Cash and the high-street bank in 2044


We all went a little mad about money in 2018. There was the rush to find the face of Mrs Tiggy-Winkle and turn 50p into £500, followed by a desperate hunt (somewhere in Wales, I think) for the £5 with Harry Kane’s face on it. As ploys to make us think about cash, they were good ones, even if it did expose us as a nation of idiots.

As economically driven creatures, our relationship with money will always be complex, but as a cashless future looks ever more likely, how will we still be able to put our money where our mouth is? (Warning: putting money in your mouth poses a choking hazard.)

So, what will money, and more specifically the transactions it allows us to make, look like in 2044?

By way of illustration, let us imagine a working morning scenario.

You’ve taken a taxi (electric and autonomous) to the gym, grabbed a coffee on the way, and afterwards, on the travelator to your workspace, watched an infomercial on your personal digital screen.

Already four transactions have taken place and you haven’t even put your hand in your pocket once. Four transactions? Surely just two? No, because while you were working out, you received two micropayments. One from the gym, as you agreed your data could be shared (social networks shot themselves in the foot on that one) and the other from the company whose advert, suggested by your digital assistant, you agreed to watch.

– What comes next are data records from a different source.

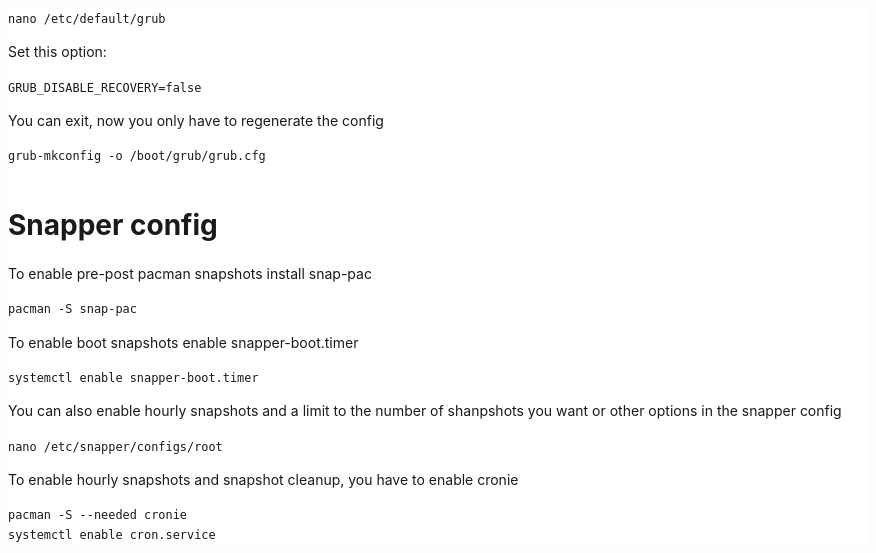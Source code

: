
 ```
nano /etc/default/grub
```
Set this option:
```
GRUB_DISABLE_RECOVERY=false
```
You can exit, now you only have to regenerate the config
```
grub-mkconfig -o /boot/grub/grub.cfg
```
# Snapper config
To enable pre-post pacman snapshots install snap-pac
```
pacman -S snap-pac
```
To enable boot snapshots enable snapper-boot.timer
```
systemctl enable snapper-boot.timer
```
You can also enable hourly snapshots and a limit to the number of shanpshots you want or other options in the snapper config
```
nano /etc/snapper/configs/root
```
To enable hourly snapshots and snapshot cleanup, you have to enable cronie
```
pacman -S --needed cronie
systemctl enable cron.service
```
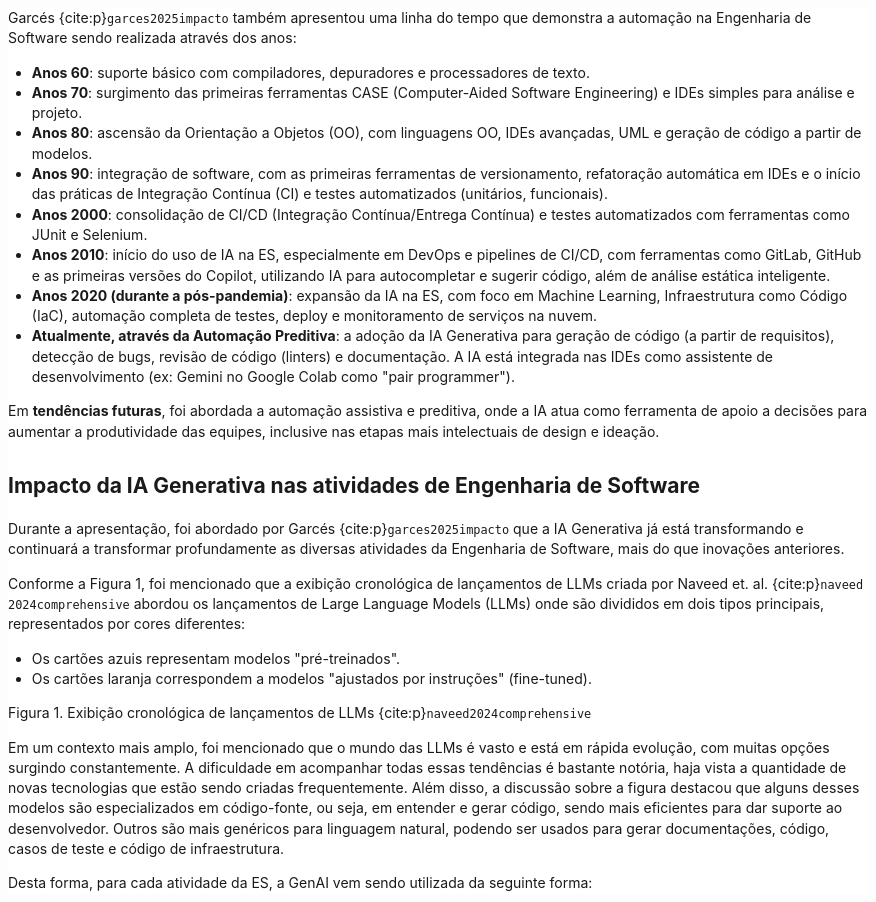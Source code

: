 Garcés {cite:p}`garces2025impacto` também apresentou uma linha do tempo que demonstra a automação na Engenharia de Software sendo realizada através dos anos:

- **Anos 60**: suporte básico com compiladores, depuradores e processadores de texto.
- **Anos 70**: surgimento das primeiras ferramentas CASE (Computer-Aided Software Engineering) e IDEs simples para análise e projeto.
- **Anos 80**: ascensão da Orientação a Objetos (OO), com linguagens OO, IDEs avançadas, UML e geração de código a partir de modelos.
- **Anos 90**: integração de software, com as primeiras ferramentas de versionamento, refatoração automática em IDEs e o início das práticas de Integração Contínua (CI) e testes automatizados (unitários, funcionais).
- **Anos 2000**: consolidação de CI/CD (Integração Contínua/Entrega Contínua) e testes automatizados com ferramentas como JUnit e Selenium.
- **Anos 2010**: início do uso de IA na ES, especialmente em DevOps e pipelines de CI/CD, com ferramentas como GitLab, GitHub e as primeiras versões do Copilot, utilizando IA para autocompletar e sugerir código, além de análise estática inteligente.
- **Anos 2020 (durante a pós-pandemia)**: expansão da IA na ES, com foco em Machine Learning, Infraestrutura como Código (IaC), automação completa de testes, deploy e monitoramento de serviços na nuvem.
- **Atualmente, através da Automação Preditiva**: a adoção da IA Generativa para geração de código (a partir de requisitos), detecção de bugs, revisão de código (linters) e documentação. A IA está integrada nas IDEs como assistente de desenvolvimento (ex: Gemini no Google Colab como "pair programmer").

Em **tendências futuras**, foi abordada a automação assistiva e preditiva, onde a IA atua como ferramenta de apoio a decisões para aumentar a produtividade das equipes, inclusive nas etapas mais intelectuais de design e ideação.

## Impacto da IA Generativa nas atividades de Engenharia de Software

Durante a apresentação, foi abordado por Garcés {cite:p}`garces2025impacto` que a IA Generativa já está transformando e continuará a transformar profundamente as diversas atividades da Engenharia de Software, mais do que inovações anteriores.

Conforme a Figura 1, foi mencionado que a exibição cronológica de lançamentos de LLMs criada por Naveed et. al. {cite:p}`naveed2024comprehensive` abordou os lançamentos de Large Language Models (LLMs) onde são divididos em dois tipos principais, representados por cores diferentes:

- Os cartões azuis representam modelos "pré-treinados".
- Os cartões laranja correspondem a modelos "ajustados por instruções" (fine-tuned).

 
Figura 1. Exibição cronológica de lançamentos de LLMs {cite:p}`naveed2024comprehensive`

Em um contexto mais amplo, foi mencionado que o mundo das LLMs é vasto e está em rápida evolução, com muitas opções surgindo constantemente. A dificuldade em acompanhar todas essas tendências é bastante notória, haja vista a quantidade de novas tecnologias que estão sendo criadas frequentemente. Além disso, a discussão sobre a figura destacou que alguns desses modelos são especializados em código-fonte, ou seja, em entender e gerar código, sendo mais eficientes para dar suporte ao desenvolvedor. Outros são mais genéricos para linguagem natural, podendo ser usados para gerar documentações, código, casos de teste e código de infraestrutura. 

Desta forma, para cada atividade da ES, a GenAI vem sendo utilizada da seguinte forma:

Are we really looking at the death of cash? And how does this impact on the nature of the high-street bank?

Let us start with some firm predictions.

  1. Cash will not be dead in 2044 but most transactions will be done without it
  2. Many transactions will happen without the need for any interaction. Paying via your phone used to be fun, but that practice died out in 2030. Iris-scanning technology and digital implants will grease the wheels of commerce in the future.
  3. The ATM will shift to your home or office. It will be in the form of a 3D printer, powered by a token you have purchased digitally that will print you cash when you need it.
  4. The high-street bank will disappear and be replaced with AR and VR technologies. Some banks will retain flagship stores, but think coffee shop with fintec rather than counter services.
  5. Financial advisors will be digital rather than human, in most instances. However, individual investments will still require the diligence and depth of knowledge of a human.

So, if the nature of our relationship with cash and our faithful high-street bank changes this much, what are the three key challenges for the marketer?

  1. Delivering customised products – it will be easy for consumers to source and shop around for products that suit their particular needs. Financial institutions will not survive if they offer only ‘off-the-shelf’ products.
  2. Looking for new methods to finance the finance – a more competitive market will no longer tolerate the banking fees of today. Expect third-party commercial relationships to be a part of this, similar to how many online businesses fund themselves.
  3. It’s all about the brand – service experience, largely delivered through digital channels, will be critical to customer retention. AR and VR will be the next battlegrounds for customer service.

As with all business sectors, banking – and in particular banking on the high street – is starting to go through the changes that will shape its future over the next 25 years. The cashless society will be with us eventually, and Mrs Tiggy-Winkle will be back in her rightful place on the shelf (or whatever the equivalent is).

One thing that won’t change… money will still make the world go round.